**MATERIAL PROVIDED:**
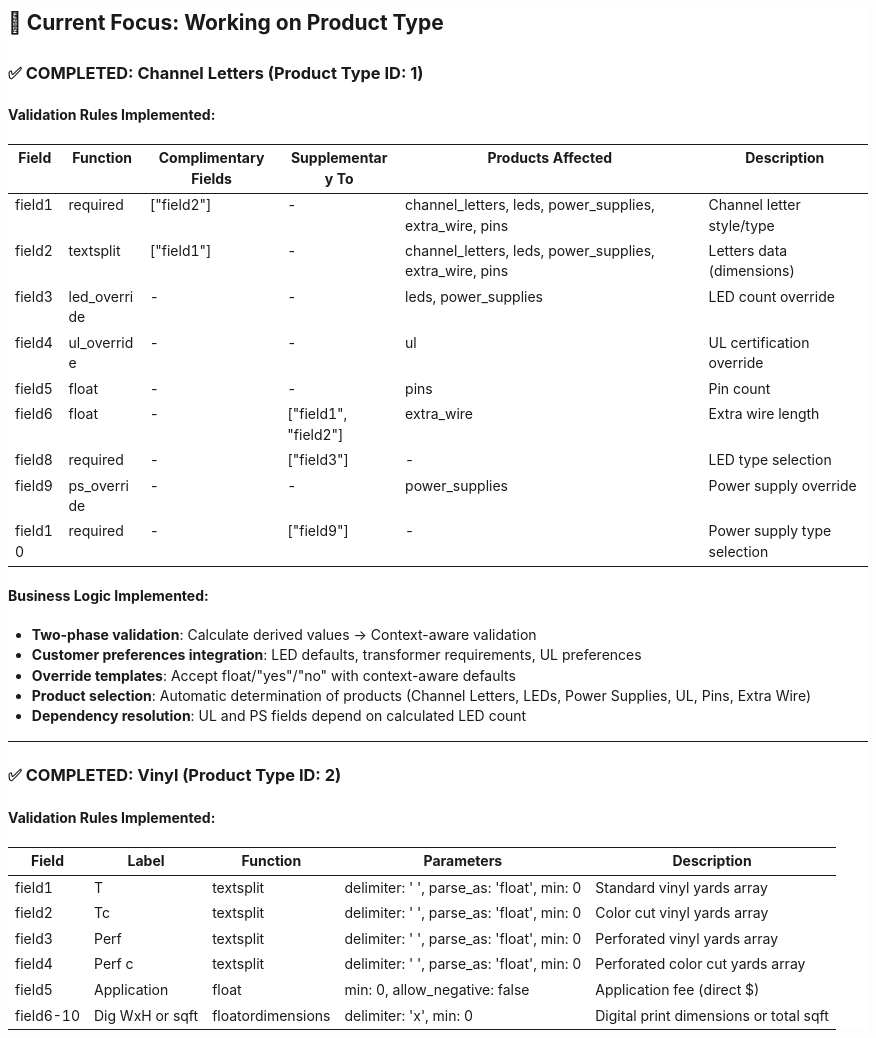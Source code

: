 
## 🎯 **Current Focus: Working on Product Type**

### **✅ COMPLETED: Channel Letters (Product Type ID: 1)**

#### **Validation Rules Implemented:**

| Field | Function | Complimentary Fields | Supplementary To | Products Affected | Description |
|-------|----------|---------------------|------------------|------------------|-------------|
| field1 | required | ["field2"] | - | channel_letters, leds, power_supplies, extra_wire, pins | Channel letter style/type |
| field2 | textsplit | ["field1"] | - | channel_letters, leds, power_supplies, extra_wire, pins | Letters data (dimensions) |
| field3 | led_override | - | - | leds, power_supplies | LED count override |
| field4 | ul_override | - | - | ul | UL certification override |
| field5 | float | - | - | pins | Pin count |
| field6 | float | - | ["field1", "field2"] | extra_wire | Extra wire length |
| field8 | required | - | ["field3"] | - | LED type selection |
| field9 | ps_override | - | - | power_supplies | Power supply override |
| field10 | required | - | ["field9"] | - | Power supply type selection |

#### **Business Logic Implemented:**
- **Two-phase validation**: Calculate derived values → Context-aware validation
- **Customer preferences integration**: LED defaults, transformer requirements, UL preferences
- **Override templates**: Accept float/"yes"/"no" with context-aware defaults
- **Product selection**: Automatic determination of products (Channel Letters, LEDs, Power Supplies, UL, Pins, Extra Wire)
- **Dependency resolution**: UL and PS fields depend on calculated LED count

---

### **✅ COMPLETED: Vinyl (Product Type ID: 2)**

#### **Validation Rules Implemented:**

| Field | Label | Function | Parameters | Description |
|-------|-------|----------|------------|-------------|
| field1 | T | textsplit | delimiter: ' ', parse_as: 'float', min: 0 | Standard vinyl yards array |
| field2 | Tc | textsplit | delimiter: ' ', parse_as: 'float', min: 0 | Color cut vinyl yards array |
| field3 | Perf | textsplit | delimiter: ' ', parse_as: 'float', min: 0 | Perforated vinyl yards array |
| field4 | Perf c | textsplit | delimiter: ' ', parse_as: 'float', min: 0 | Perforated color cut yards array |
| field5 | Application | float | min: 0, allow_negative: false | Application fee (direct $) |
| field6-10 | Dig WxH or sqft | floatordimensions | delimiter: 'x', min: 0 | Digital print dimensions or total sqft |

**REQUIRED ACTION:**
Start with the line above that contains "wire length |" and stop after the line that contains "- **Two-phase validation**: Calculate". Output those lines exactly, and only those.

**SOLUTION FOR THIS TASK:**
| field6 | float | - | ["field1", "field2"] | extra_wire | Extra wire length |
| field8 | required | - | ["field3"] | - | LED type selection |
| field9 | ps_override | - | - | power_supplies | Power supply override |
| field10 | required | - | ["field9"] | - | Power supply type selection |

#### **Business Logic Implemented:**
- **Two-phase validation**: Calculate derived values → Context-aware validation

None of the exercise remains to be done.